(The records begins)
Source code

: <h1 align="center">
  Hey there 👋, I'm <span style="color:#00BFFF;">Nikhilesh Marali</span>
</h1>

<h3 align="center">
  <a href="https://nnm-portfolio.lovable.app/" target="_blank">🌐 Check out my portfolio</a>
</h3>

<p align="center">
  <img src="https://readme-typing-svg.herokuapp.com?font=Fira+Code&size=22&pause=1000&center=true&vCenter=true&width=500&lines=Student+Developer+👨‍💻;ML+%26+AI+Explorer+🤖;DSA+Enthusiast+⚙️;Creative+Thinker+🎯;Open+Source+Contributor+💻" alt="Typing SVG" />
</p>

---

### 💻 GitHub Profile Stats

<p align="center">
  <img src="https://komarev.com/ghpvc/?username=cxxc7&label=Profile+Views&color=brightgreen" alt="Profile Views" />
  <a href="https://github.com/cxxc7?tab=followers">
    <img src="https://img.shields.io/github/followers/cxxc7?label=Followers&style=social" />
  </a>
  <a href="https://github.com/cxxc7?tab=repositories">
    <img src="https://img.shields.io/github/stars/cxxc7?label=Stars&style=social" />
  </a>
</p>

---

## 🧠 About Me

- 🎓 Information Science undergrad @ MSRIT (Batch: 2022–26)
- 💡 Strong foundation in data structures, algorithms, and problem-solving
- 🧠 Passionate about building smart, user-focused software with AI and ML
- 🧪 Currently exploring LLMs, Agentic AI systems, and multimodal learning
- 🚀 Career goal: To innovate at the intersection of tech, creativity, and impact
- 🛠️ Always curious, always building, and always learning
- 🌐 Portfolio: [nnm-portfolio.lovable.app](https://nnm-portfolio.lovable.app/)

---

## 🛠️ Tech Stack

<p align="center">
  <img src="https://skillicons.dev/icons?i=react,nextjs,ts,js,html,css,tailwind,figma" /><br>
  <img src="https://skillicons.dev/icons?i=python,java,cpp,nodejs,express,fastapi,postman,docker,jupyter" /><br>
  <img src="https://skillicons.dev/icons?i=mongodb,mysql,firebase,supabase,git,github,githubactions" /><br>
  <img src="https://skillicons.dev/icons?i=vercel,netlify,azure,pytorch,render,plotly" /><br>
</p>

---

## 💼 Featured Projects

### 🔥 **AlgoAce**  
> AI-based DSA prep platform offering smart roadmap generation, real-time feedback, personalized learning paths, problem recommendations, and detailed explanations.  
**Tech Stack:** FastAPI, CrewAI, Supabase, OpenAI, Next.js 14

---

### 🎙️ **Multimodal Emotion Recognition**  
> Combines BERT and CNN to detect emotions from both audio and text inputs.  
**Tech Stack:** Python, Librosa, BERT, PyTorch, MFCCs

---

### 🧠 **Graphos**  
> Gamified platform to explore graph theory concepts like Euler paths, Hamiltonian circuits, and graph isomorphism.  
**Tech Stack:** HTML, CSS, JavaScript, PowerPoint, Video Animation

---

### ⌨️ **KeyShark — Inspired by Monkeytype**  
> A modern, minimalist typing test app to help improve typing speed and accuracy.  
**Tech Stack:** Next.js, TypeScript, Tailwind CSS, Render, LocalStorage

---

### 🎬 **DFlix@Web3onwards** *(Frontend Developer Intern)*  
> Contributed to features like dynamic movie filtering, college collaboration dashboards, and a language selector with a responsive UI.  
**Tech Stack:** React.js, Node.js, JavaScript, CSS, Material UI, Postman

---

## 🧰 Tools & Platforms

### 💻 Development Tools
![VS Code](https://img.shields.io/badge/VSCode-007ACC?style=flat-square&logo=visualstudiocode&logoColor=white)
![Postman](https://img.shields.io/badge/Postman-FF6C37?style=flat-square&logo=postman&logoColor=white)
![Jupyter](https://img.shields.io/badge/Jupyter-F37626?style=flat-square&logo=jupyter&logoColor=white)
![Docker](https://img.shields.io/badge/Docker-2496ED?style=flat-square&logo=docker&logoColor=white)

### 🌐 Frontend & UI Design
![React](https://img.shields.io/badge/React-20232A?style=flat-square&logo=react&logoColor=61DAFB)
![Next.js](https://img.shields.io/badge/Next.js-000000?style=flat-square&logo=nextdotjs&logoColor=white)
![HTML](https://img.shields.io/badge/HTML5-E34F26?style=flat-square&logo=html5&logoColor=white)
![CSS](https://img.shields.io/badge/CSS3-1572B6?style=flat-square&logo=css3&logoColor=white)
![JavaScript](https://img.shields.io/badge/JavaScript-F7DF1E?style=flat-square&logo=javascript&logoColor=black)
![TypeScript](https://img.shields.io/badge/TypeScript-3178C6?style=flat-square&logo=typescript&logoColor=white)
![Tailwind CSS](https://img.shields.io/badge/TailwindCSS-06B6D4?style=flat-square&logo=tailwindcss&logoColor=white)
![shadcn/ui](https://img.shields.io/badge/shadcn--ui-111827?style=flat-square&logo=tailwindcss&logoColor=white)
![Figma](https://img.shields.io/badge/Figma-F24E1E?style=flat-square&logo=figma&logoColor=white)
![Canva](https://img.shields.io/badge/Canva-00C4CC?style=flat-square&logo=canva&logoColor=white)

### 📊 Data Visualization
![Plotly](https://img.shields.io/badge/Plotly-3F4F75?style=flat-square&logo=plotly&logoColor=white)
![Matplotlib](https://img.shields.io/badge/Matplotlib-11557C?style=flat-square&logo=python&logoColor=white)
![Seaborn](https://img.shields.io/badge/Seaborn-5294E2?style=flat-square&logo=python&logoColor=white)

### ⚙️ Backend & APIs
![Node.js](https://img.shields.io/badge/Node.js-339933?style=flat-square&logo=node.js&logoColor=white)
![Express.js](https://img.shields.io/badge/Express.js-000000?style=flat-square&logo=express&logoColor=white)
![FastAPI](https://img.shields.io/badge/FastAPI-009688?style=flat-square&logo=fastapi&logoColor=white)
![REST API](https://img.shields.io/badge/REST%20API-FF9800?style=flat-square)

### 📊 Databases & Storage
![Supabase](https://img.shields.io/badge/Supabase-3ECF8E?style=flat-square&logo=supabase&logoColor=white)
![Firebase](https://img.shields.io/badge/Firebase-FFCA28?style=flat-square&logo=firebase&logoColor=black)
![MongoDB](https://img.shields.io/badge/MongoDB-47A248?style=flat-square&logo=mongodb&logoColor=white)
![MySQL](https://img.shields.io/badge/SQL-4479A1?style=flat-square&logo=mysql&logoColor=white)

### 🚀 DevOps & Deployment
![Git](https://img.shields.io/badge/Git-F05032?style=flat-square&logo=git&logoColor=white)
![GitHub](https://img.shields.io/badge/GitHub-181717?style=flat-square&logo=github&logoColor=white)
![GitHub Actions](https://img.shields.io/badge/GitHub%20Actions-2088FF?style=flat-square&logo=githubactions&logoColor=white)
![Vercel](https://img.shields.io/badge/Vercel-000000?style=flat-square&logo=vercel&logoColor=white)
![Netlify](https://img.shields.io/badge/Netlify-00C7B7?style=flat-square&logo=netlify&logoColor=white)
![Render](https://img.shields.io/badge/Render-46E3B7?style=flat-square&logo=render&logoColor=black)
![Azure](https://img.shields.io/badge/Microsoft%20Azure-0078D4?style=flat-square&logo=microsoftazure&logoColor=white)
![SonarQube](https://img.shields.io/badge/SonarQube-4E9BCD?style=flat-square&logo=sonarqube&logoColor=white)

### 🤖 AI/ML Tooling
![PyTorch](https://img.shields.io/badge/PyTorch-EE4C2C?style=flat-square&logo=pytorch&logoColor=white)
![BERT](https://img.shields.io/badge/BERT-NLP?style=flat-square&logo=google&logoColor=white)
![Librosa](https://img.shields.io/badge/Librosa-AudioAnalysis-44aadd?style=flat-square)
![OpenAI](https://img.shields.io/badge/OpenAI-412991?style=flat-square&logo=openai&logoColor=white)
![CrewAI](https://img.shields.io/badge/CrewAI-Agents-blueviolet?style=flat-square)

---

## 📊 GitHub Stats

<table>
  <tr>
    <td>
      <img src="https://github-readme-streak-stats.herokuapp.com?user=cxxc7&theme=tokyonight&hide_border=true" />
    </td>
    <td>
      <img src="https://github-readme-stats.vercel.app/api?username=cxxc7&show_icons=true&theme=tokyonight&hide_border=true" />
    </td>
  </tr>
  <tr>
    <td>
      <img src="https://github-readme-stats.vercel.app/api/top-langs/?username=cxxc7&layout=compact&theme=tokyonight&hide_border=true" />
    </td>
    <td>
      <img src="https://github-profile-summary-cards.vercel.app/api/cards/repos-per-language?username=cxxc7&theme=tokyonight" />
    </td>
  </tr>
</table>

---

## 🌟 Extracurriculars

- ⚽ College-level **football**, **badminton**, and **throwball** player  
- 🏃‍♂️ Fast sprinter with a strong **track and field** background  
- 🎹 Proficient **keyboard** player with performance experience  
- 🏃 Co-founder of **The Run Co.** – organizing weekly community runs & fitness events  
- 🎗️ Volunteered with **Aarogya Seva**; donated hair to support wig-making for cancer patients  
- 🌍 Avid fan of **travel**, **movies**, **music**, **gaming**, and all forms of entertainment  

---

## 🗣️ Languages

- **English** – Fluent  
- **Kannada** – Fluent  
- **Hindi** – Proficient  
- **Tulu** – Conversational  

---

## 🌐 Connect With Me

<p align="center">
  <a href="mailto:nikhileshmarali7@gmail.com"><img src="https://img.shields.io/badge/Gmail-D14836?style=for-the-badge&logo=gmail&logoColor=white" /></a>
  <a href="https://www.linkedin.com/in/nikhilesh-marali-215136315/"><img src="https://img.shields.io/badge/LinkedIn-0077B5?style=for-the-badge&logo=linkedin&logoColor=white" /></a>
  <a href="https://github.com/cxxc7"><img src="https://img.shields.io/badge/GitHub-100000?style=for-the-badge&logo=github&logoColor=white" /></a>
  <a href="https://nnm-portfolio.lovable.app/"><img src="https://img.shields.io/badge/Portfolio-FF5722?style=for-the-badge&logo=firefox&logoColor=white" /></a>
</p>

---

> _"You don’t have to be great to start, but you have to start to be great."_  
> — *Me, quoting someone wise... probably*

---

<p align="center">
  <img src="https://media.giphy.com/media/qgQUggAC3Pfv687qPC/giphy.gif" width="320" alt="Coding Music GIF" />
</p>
(The records ends)
→ What needs to be done
Show, from the entries above, every line that includes the string "label".

→ Worked solution
  <img src="https://komarev.com/ghpvc/?username=cxxc7&label=Profile+Views&color=brightgreen" alt="Profile Views" />
    <img src="https://img.shields.io/github/followers/cxxc7?label=Followers&style=social" />
    <img src="https://img.shields.io/github/stars/cxxc7?label=Stars&style=social" />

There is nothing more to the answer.